R1: Since [2] was first accessible on May 31 on Arxiv, one week after the submission deadline of NeurIPS 2024, we did not have the opportunity to review and compare our work with it. We would like to mention that our submission is not expected to compare to work that appeared only a month or two before the deadline, according to the latest policy of NeurIPS 2024 (see NeurIPS-FAQ).

However, we appreciate the opportunity to highlight the distinctions between our approach and BackdoorIndicator [2] to further improve our submission.

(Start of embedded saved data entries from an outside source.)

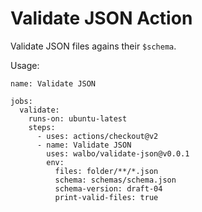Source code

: # Validate JSON Action

Validate JSON files agains their `$schema`.

Usage:

```
name: Validate JSON

jobs:
  validate:
    runs-on: ubuntu-latest
    steps:
      - uses: actions/checkout@v2
      - name: Validate JSON
        uses: walbo/validate-json@v0.0.1
        env:
          files: folder/**/*.json
          schema: schemas/schema.json
          schema-version: draft-04
          print-valid-files: true
```
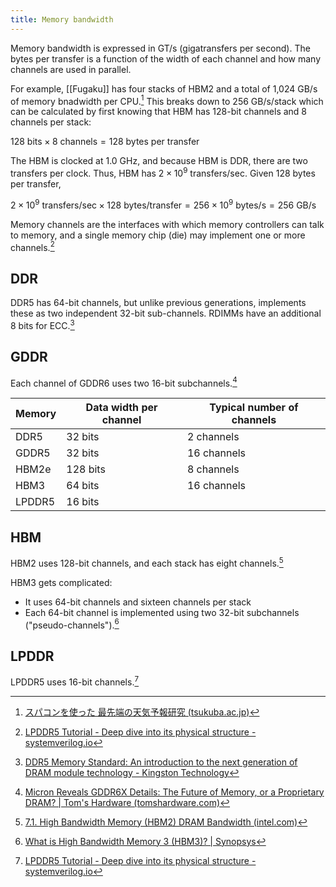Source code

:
 ```yaml
---
title: Memory bandwidth
---
```

Memory bandwidth is expressed in GT/s (gigatransfers per second). The bytes per transfer is a function of the width of each channel and how many channels are used in parallel.

For example, [[Fugaku]] has four stacks of HBM2 and a total of 1,024 GB/s of memory bnadwidth per CPU.[^fugaku-stacks] This breaks down to 256 GB/s/stack which can be calculated by first knowing that HBM has 128-bit channels and 8 channels per stack: 

$128 \text{ bits} \times 8 \text{ channels} = 128 \text{ bytes per transfer}$ 

The HBM is clocked at 1.0 GHz, and because HBM is DDR, there are two transfers per clock. Thus, HBM has $2 \times 10^{9} \text{ transfers/sec}$. Given 128 bytes per transfer,

$2 \times 10^{9} \text{ transfers/sec} \times 128 \text{ bytes/transfer} = 256 \times 10^9 \text{ bytes/s} = 256 \text { GB/s}$

Memory channels are the interfaces with which memory controllers can talk to memory, and a single memory chip (die) may implement one or more channels.[^lpddr5]

## DDR

DDR5 has 64-bit channels, but unlike previous generations, implements these as two independent 32-bit sub-channels. RDIMMs have an additional 8 bits for ECC.[^ddr5]

## GDDR

Each channel of GDDR6 uses two 16-bit subchannels.[^gddr6]

| Memory | Data width per channel | Typical number of channels |
| ------ | ---------------------- | -------------------------- |
| DDR5   | 32 bits                | 2 channels                 |
| GDDR5  | 32 bits                | 16 channels                |
| HBM2e  | 128 bits               | 8 channels                 |
| HBM3   | 64 bits                | 16 channels                |
| LPDDR5 | 16 bits                |                            |

## HBM

HBM2 uses 128-bit channels, and each stack has eight channels.[^hbm2]

HBM3 gets complicated:
- It uses 64-bit channels and sixteen channels per stack
- Each 64-bit channel is implemented using two 32-bit subchannels ("pseudo-channels").[^hbm3]

## LPDDR

LPDDR5 uses 16-bit channels.[^lpddr5]

[^ddr5]: [DDR5 Memory Standard: An introduction to the next generation of DRAM module technology - Kingston Technology](https://www.kingston.com/en/blog/pc-performance/ddr5-overview)
[^gddr6]: [Micron Reveals GDDR6X Details: The Future of Memory, or a Proprietary DRAM? | Tom's Hardware (tomshardware.com)](https://www.tomshardware.com/news/micron-reveals-gddr6x-details-the-future-of-memory-or-a-proprietary-dram)
[^hbm2]: [7.1. High Bandwidth Memory (HBM2) DRAM Bandwidth (intel.com)](https://www.intel.com/content/www/us/en/docs/programmable/683189/21-3-19-6-1/high-bandwidth-memory-hbm2-dram-bandwidth.html#:~:text=For%20each%20HBM2%20DRAM%20in%20an%20Intel%C2%AE%20Stratix%C2%AE,device%2C%20there%20are%20eight%20channels%20of%20128-bits%20each.)
[^hbm3]: [What is High Bandwidth Memory 3 (HBM3)? | Synopsys](https://www.synopsys.com/glossary/what-is-high-bandwitdth-memory-3.html)
[^lpddr5]: [LPDDR5 Tutorial - Deep dive into its physical structure - systemverilog.io](https://www.systemverilog.io/design/lpddr5-tutorial-physical-structure/)
[^fugaku-stacks]: [スパコンを使った 最先端の天気予報研究 (tsukuba.ac.jp)](https://www.ccs.tsukuba.ac.jp/wp-content/uploads/sites/14/2020/08/CCSsympo2020-Sato.pdf)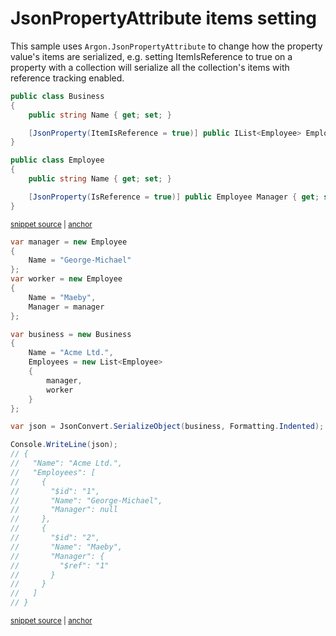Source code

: # JsonPropertyAttribute items setting

This sample uses `Argon.JsonPropertyAttribute` to change how the property value's items are serialized, e.g. setting ItemIsReference to true on a property with a collection will serialize all the collection's items with reference tracking enabled.

<!-- snippet: JsonPropertyItemLevelSettingTypes -->
<a id='snippet-jsonpropertyitemlevelsettingtypes'></a>
```cs
public class Business
{
    public string Name { get; set; }

    [JsonProperty(ItemIsReference = true)] public IList<Employee> Employees { get; set; }
}

public class Employee
{
    public string Name { get; set; }

    [JsonProperty(IsReference = true)] public Employee Manager { get; set; }
}
```
<sup><a href='/src/Tests/Documentation/Samples/Serializer/JsonPropertyItemLevelSetting.cs#L7-L23' title='Snippet source file'>snippet source</a> | <a href='#snippet-jsonpropertyitemlevelsettingtypes' title='Start of snippet'>anchor</a></sup>
<!-- endSnippet -->

<!-- snippet: JsonPropertyItemLevelSettingUsage -->
<a id='snippet-jsonpropertyitemlevelsettingusage'></a>
```cs
var manager = new Employee
{
    Name = "George-Michael"
};
var worker = new Employee
{
    Name = "Maeby",
    Manager = manager
};

var business = new Business
{
    Name = "Acme Ltd.",
    Employees = new List<Employee>
    {
        manager,
        worker
    }
};

var json = JsonConvert.SerializeObject(business, Formatting.Indented);

Console.WriteLine(json);
// {
//   "Name": "Acme Ltd.",
//   "Employees": [
//     {
//       "$id": "1",
//       "Name": "George-Michael",
//       "Manager": null
//     },
//     {
//       "$id": "2",
//       "Name": "Maeby",
//       "Manager": {
//         "$ref": "1"
//       }
//     }
//   ]
// }
```
<sup><a href='/src/Tests/Documentation/Samples/Serializer/JsonPropertyItemLevelSetting.cs#L28-L71' title='Snippet source file'>snippet source</a> | <a href='#snippet-jsonpropertyitemlevelsettingusage' title='Start of snippet'>anchor</a></sup>
<!-- endSnippet -->
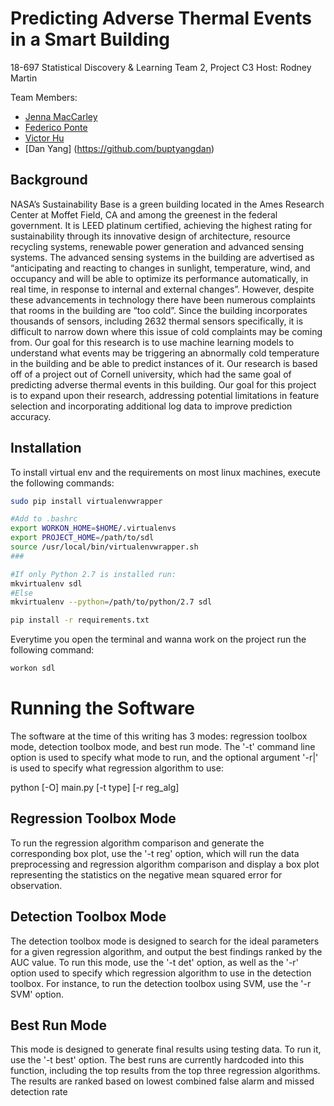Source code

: # Predicting Adverse Thermal Events in a Smart Building

18-697 Statistical Discovery & Learning
Team 2, Project C3
Host: Rodney Martin

Team Members:
* [Jenna MacCarley](https://github.com/jmaccarl)
* [Federico Ponte](https://github.com/fedep3)
* [Victor Hu](https://github.com/vhu)
* [Dan Yang] (https://github.com/buptyangdan)

## Background

NASA’s Sustainability Base is a green building located in the Ames Research Center at Moffet Field, CA and among the greenest in the federal government. It is LEED platinum certified, achieving the highest rating for sustainability through its innovative design of architecture, resource recycling systems, renewable power generation and advanced sensing systems. The advanced sensing systems in the building are advertised as “anticipating and reacting to changes in sunlight, temperature, wind, and occupancy and will be able to optimize its performance automatically, in real time, in response to internal and external changes”. However, despite these advancements in technology there have been numerous complaints that rooms in the building are “too cold”. Since the building incorporates thousands of sensors, including 2632 thermal sensors specifically, it is difficult to narrow down where this issue of cold complaints may be coming from. Our goal for this research is to use machine learning models to understand what events may be triggering an abnormally cold temperature in the building and be able to predict instances of it. Our research is based off of a project out of Cornell university, which had the same goal of predicting adverse thermal events in this building. Our goal for this project is to expand upon their research, addressing potential limitations in feature selection and incorporating additional log data to improve prediction accuracy.

## Installation 

To install virtual env and the requirements on most linux machines, execute the following commands:

```bash
sudo pip install virtualenvwrapper

#Add to .bashrc
export WORKON_HOME=$HOME/.virtualenvs
export PROJECT_HOME=/path/to/sdl
source /usr/local/bin/virtualenvwrapper.sh
###

#If only Python 2.7 is installed run:
mkvirtualenv sdl
#Else
mkvirtualenv --python=/path/to/python/2.7 sdl

pip install -r requirements.txt
```

Everytime you open the terminal and wanna work on the project run the following command:

```bash
workon sdl
```

# Running the Software

The software at the time of this writing has 3 modes: regression toolbox mode, detection toolbox mode, and best run mode. The '-t' command line option is used to specify what mode to run, and the optional argument '-r|' is used to specify what regression algorithm to use:

python [-O] main.py [-t type] [-r reg_alg]

## Regression Toolbox Mode
To run the regression algorithm comparison and generate the corresponding box plot, use the '-t reg' option, which will run the data preprocessing and regression algorithm comparison and display a box plot representing the statistics on the negative mean squared error for observation.

## Detection Toolbox Mode
The detection toolbox mode is designed to search for the ideal parameters for a given regression algorithm, and output the best findings ranked by the AUC value. To run this mode, use the '-t det' option, as well as the '-r' option used to specify which regression algorithm to use in the detection toolbox. For instance, to run the detection toolbox using SVM, use the '-r SVM' option.

## Best Run Mode
This mode is designed to generate final results using testing data. To run it, use the '-t best' option. The best runs are currently hardcoded into this function, including the top results from the top three regression algorithms. The results are ranked based on lowest combined false alarm and missed detection rate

• First, we would like to clarify the following differences between our work and [2]:

  • Threat model: [2] targets decentralized training (FL) setting, where multiple clients train models locally and contribute updates to a central server. Our work considers a centralized training setting where only a central server is used.
  • Task: [2] focuses on detecting malicious clients, whereas our method aims to train a secure model on a poisoned dataset without clients.
  • Motivation: [2] is built on the motivation that planting subsequent backdoors with the same target label enhances previously planted backdoors, therefore, providing a way to detect the poisoned clients, while our method is based on the motivation that planting a concurrent reversible backdoor can help to mitigate the malicious backdoor.
  • Methodology: [2] utilizes OOD samples for backdoor client detection while our method constructs a proactive defensive poison dataset, following well-designed principles.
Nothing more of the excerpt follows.